Bias-Variance tradeoff for classifying unbalanced classes I would like to use Bias-Variance trade-off to evaluate training set size in a classification problem. There are two classes which are not balanced (~70/30) and it seems that the common use of misclassification error is not good enough.
Which performance measures should I use in this case? 
 A: You could use precision or recall measures, or F1 which is a combination of the two.
Precision is the ratio of true positives, divided by the number of predicted positives (= the sum of the true positives and the false positives).
Recall is the ratio of true positives, divided by the number of actual positives (= the sum of the true positives and the false negatives).

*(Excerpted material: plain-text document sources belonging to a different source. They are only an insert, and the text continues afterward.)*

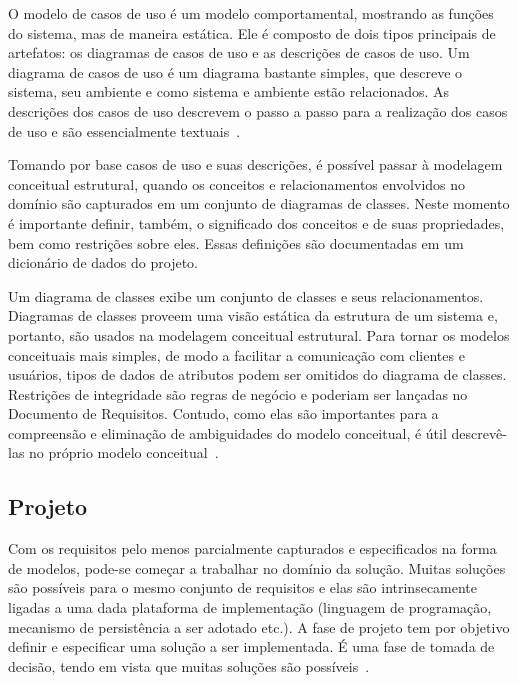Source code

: O modelo de casos de uso é um modelo comportamental, mostrando as funções do sistema, mas de maneira estática. Ele é composto de dois tipos principais de artefatos: os diagramas de casos de uso e as descrições de casos de uso. Um diagrama de casos de uso é um diagrama bastante simples, que descreve o sistema, seu ambiente e como sistema e ambiente estão relacionados. As descrições dos casos de uso descrevem o passo a passo para a realização dos casos de uso e são essencialmente textuais~\cite{falboEngReq}. 

Tomando por base casos de uso e suas descrições, é possível passar à modelagem conceitual estrutural, quando os conceitos e relacionamentos envolvidos no domínio são capturados em um conjunto de diagramas de classes. Neste momento é importante definir, também, o significado dos conceitos e de suas propriedades, bem como restrições sobre eles. Essas definições são documentadas em um dicionário de dados do projeto.

Um diagrama de classes exibe um conjunto de classes e seus relacionamentos. Diagramas de classes proveem uma visão estática da estrutura de um sistema e, portanto, são usados na modelagem conceitual estrutural. Para tornar os modelos conceituais mais simples, de modo a facilitar a comunicação com clientes e usuários, tipos de dados de atributos podem ser omitidos do diagrama de classes. Restrições de integridade são regras de negócio e poderiam ser lançadas no Documento de Requisitos. Contudo, como elas são importantes para a compreensão e eliminação de ambiguidades do modelo conceitual, é útil descrevê-las no próprio modelo conceitual~\cite{falboEngReq}. 





\subsection{Projeto}
\label{sec-referencial-engenharia-software-atividade-desenvolvimento-projeto}

Com os requisitos pelo menos parcialmente capturados e especificados na forma de modelos, pode-se começar a trabalhar no domínio da solução. Muitas soluções são possíveis para o mesmo conjunto de requisitos e elas são intrinsecamente ligadas a uma dada plataforma de implementação (linguagem de programação, mecanismo de persistência a ser adotado etc.). A fase de projeto tem por objetivo definir e especificar uma solução a ser implementada. É uma fase de tomada de decisão, tendo em vista que muitas soluções são possíveis~\cite{falboEngReq}.


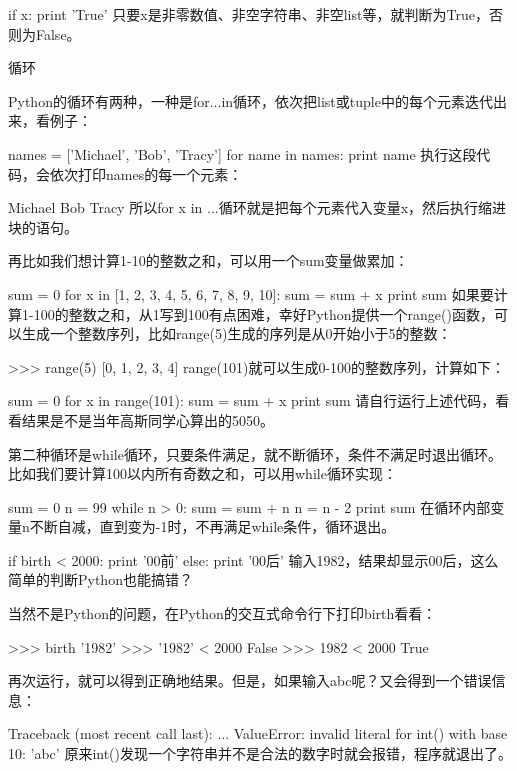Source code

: \documentclass[10pt,a4paper]{ctexbook}
\begin{document}
if x:
    print 'True'
只要x是非零数值、非空字符串、非空list等，就判断为True，否则为False。

循环

Python的循环有两种，一种是for...in循环，依次把list或tuple中的每个元素迭代出来，看例子：

names = ['Michael', 'Bob', 'Tracy']
for name in names:
    print name
执行这段代码，会依次打印names的每一个元素：

Michael
Bob
Tracy
所以for x in ...循环就是把每个元素代入变量x，然后执行缩进块的语句。

再比如我们想计算1-10的整数之和，可以用一个sum变量做累加：

sum = 0
for x in [1, 2, 3, 4, 5, 6, 7, 8, 9, 10]:
    sum = sum + x
print sum
如果要计算1-100的整数之和，从1写到100有点困难，幸好Python提供一个range()函数，可以生成一个整数序列，比如range(5)生成的序列是从0开始小于5的整数：

>>> range(5)
[0, 1, 2, 3, 4]
range(101)就可以生成0-100的整数序列，计算如下：

sum = 0
for x in range(101):
    sum = sum + x
print sum
请自行运行上述代码，看看结果是不是当年高斯同学心算出的5050。

第二种循环是while循环，只要条件满足，就不断循环，条件不满足时退出循环。比如我们要计算100以内所有奇数之和，可以用while循环实现：

sum = 0
n = 99
while n > 0:
    sum = sum + n
    n = n - 2
print sum
在循环内部变量n不断自减，直到变为-1时，不再满足while条件，循环退出。



if birth < 2000:
    print '00前'
else:
    print '00后'
输入1982，结果却显示00后，这么简单的判断Python也能搞错？

当然不是Python的问题，在Python的交互式命令行下打印birth看看：

>>> birth
'1982'
>>> '1982' < 2000
False
>>> 1982 < 2000
True

再次运行，就可以得到正确地结果。但是，如果输入abc呢？又会得到一个错误信息：

Traceback (most recent call last):
  ...
ValueError: invalid literal for int() with base 10: 'abc'
原来int()发现一个字符串并不是合法的数字时就会报错，程序就退出了。
\end{document}
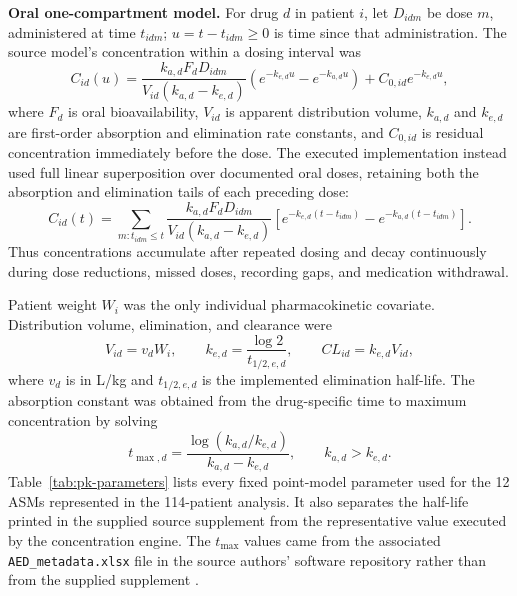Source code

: \documentclass[11pt]{article}
\begin{document}
\textbf{Oral one-compartment model.} For drug $d$ in patient $i$, let $D_{idm}$ be dose $m$, administered at time $t_{idm}$; $u=t-t_{idm}\geq0$ is time since that administration. The source model's concentration within a dosing interval was
\begin{equation}
C_{id}(u)=
\frac{k_{a,d}F_dD_{idm}}{V_{id}(k_{a,d}-k_{e,d})}
\left(e^{-k_{e,d}u}-e^{-k_{a,d}u}\right)
+C_{0,id}e^{-k_{e,d}u},
\label{eq:pk-interval}
\end{equation}
where $F_d$ is oral bioavailability, $V_{id}$ is apparent distribution volume, $k_{a,d}$ and $k_{e,d}$ are first-order absorption and elimination rate constants, and $C_{0,id}$ is residual concentration immediately before the dose. The executed implementation instead used full linear superposition over documented oral doses, retaining both the absorption and elimination tails of each preceding dose:
\begin{equation}
C_{id}(t)=\sum_{m:t_{idm}\leq t}
\frac{k_{a,d}F_dD_{idm}}{V_{id}(k_{a,d}-k_{e,d})}
\left[e^{-k_{e,d}(t-t_{idm})}-e^{-k_{a,d}(t-t_{idm})}\right].
\label{eq:pk-superposition}
\end{equation}
Thus concentrations accumulate after repeated dosing and decay continuously during dose reductions, missed doses, recording gaps, and medication withdrawal.

Patient weight $W_i$ was the only individual pharmacokinetic covariate. Distribution volume, elimination, and clearance were
\begin{equation}
V_{id}=v_dW_i,\qquad
k_{e,d}=\frac{\log 2}{t_{1/2,e,d}},\qquad
CL_{id}=k_{e,d}V_{id},
\label{eq:pk-rates}
\end{equation}
where $v_d$ is in L/kg and $t_{1/2,e,d}$ is the implemented elimination half-life. The absorption constant was obtained from the drug-specific time to maximum concentration by solving
\begin{equation}
t_{\max,d}=\frac{\log(k_{a,d}/k_{e,d})}{k_{a,d}-k_{e,d}},\qquad k_{a,d}>k_{e,d}.
\label{eq:pk-tmax}
\end{equation}
Table~\ref{tab:pk-parameters} lists every fixed point-model parameter used for the 12 ASMs represented in the 114-patient analysis. It also separates the half-life printed in the supplied source supplement from the representative value executed by the concentration engine. The $t_{\max}$ values came from the associated
\texttt{AED\_metadata.xlsx} file in the source authors' software repository rather than from the supplied supplement \cite{GhosnSoftware}.
\end{document}
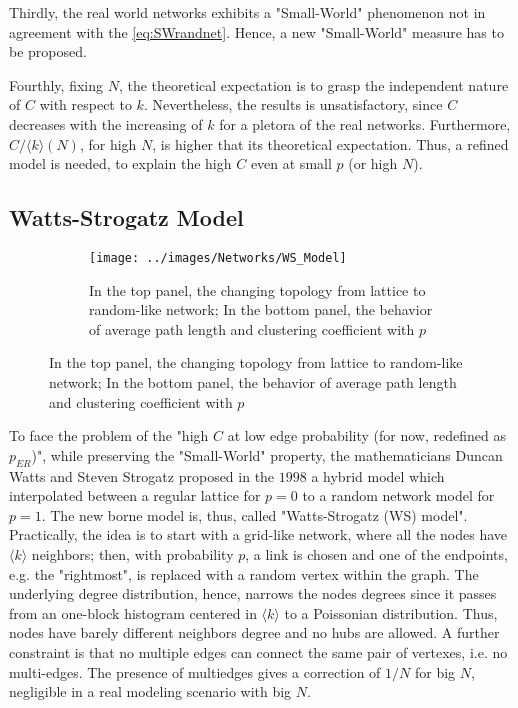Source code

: \documentclass[a4paper,10pt]{book} %
\theoremstyle{definition}
\begin{document}
Thirdly, the real world networks exhibits a "Small-World" phenomenon not in agreement with the \autoref{eq:SWrandnet}. Hence, a new "Small-World" measure has to be proposed.

Fourthly, fixing $N$, the theoretical expectation is to grasp the independent nature of $C$ with respect to $k$. Nevertheless, the results is unsatisfactory, since $C$ decreases with the increasing of $k$ for a pletora of the real networks.
Furthermore, $C/\langle k \rangle (N)$, for high $N$, is higher that its theoretical expectation. Thus, a refined model is needed, to explain the high $C$ even at small $p$ (or high $N$).

\subsection{Watts-Strogatz Model}
\label{sec:WS_Model}
\begin{figure}[ht]
    \begin{subfigure}{\textwidth}
        \texttt{[image: ../images/Networks/WS\_Model]}
        \centering
        \caption{In the top panel, the changing topology from lattice to random-like network; In the bottom panel, the behavior of average path length and clustering coefficient with $p$ \cite{Olaf:2011_NonRandomBrain}}
        \label{fig:WSmodel}
    \end{subfigure}
\end{figure}

To face the problem of the "high $C$ at low edge probability (for now, redefined as $p_{ER}$)", while preserving the "Small-World" property, the mathematicians Duncan Watts and Steven Strogatz proposed in the $1998$ a hybrid model which interpolated between a regular lattice for $p = 0$ to a random network model for $p = 1$. The new borne model is, thus, called "Watts-Strogatz (WS) model".
Practically, the idea is to start with a grid-like network, where all the nodes have $\langle k \rangle$ neighbors; then, with probability $p$, a link is chosen and one of the endpoints, e.g. the "rightmost", is replaced with a random vertex within the graph. The underlying degree distribution, hence, narrows the nodes degrees since it passes from an one-block histogram centered in $\langle k \rangle$ to a Poissonian distribution. Thus, nodes have barely different neighbors degree and no hubs are allowed.
A further constraint is that no multiple edges can connect the same pair of vertexes, i.e. no multi-edges. The presence of multiedges gives a correction of $1/N$ for big $N$, negligible in a real modeling scenario with big $N$.
\end{document}
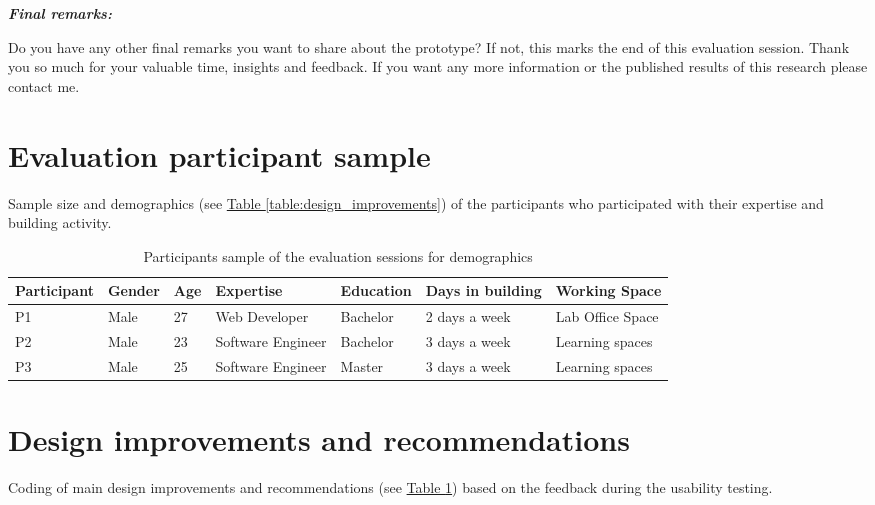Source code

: \begin{appendices}
\textit{\textbf{Final remarks:}}

Do you have any other final remarks you want to share about the prototype?  If not, this marks the end of this evaluation session. Thank you so much for your valuable time, insights and feedback. If you want any more information or the published results of this research please contact me.\\

\newpage

\section{Evaluation participant sample}
\label{appendix:participants}

Sample size and demographics (see \hyperref[table:design_improvements]{Table \ref{table:design_improvements}}) of the participants who participated with their expertise and building activity.

\begin{table}[h!]
\centering
\begin{tabular}{| p{2cm} | p{1.5cm} | p{1cm} | p{3cm} | p{2cm} | p{3cm} | p{3cm} |}
\hline
\textbf{Participant} & \textbf{Gender} & \textbf{Age} & \textbf{Expertise} & \textbf{Education} & \textbf{Days in building} & \textbf{Working Space} \\ 
\hline
P1 & Male & 27 & Web Developer & Bachelor & 2 days a week & Lab Office Space \\ 
\hline
P2 & Male & 23 & Software Engineer & Bachelor & 3 days a week &  Learning spaces \\ 
\hline
P3 & Male & 25 & Software Engineer & Master & 3 days a week & Learning spaces \\ 
\hline
\end{tabular}
\caption{Participants sample of the evaluation sessions for demographics}
\label{table:participants}
\end{table}


\section{Design improvements and recommendations}
\label{appendix:improvements}

Coding of main design improvements and recommendations (see \hyperref[table:participants]{Table \ref{table:participants}}) based on the feedback during the usability testing.



\end{appendices}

The values for precision and recall you want depend on your problem. For example, if you only want to predict y = 1 when you are very confident, use a higher precision (and lower recall).
If you want a single number evaluation, the F1 score is calculated as follows: 2 * ((P*R)/(P+R)) with P being precision and R being recall.
A: I'm a bit confused about why you're mentioning Bias-Variance tradeoff, but F1 score is indeed a good simple metric to avoid the unbalanced problem. Suppose you label your classes as positive and negative and their respective distribution is 30 / 70. If your classifier always predicts the negative class, then here are the true positive, true negative, false negative, true negative values:
TP = 0
TN = 70
FN = 30
FP = 0
Thus, the classifier's accuracy will be:
ACC = (TP + TN) / (TP + TN + FP + FN) = 70%
But the F1 score will be F1 = 2*TP / (2*TP + FP + FN) = 0, which clearly tells that this "dumb" classifier cannot predict the the positive data.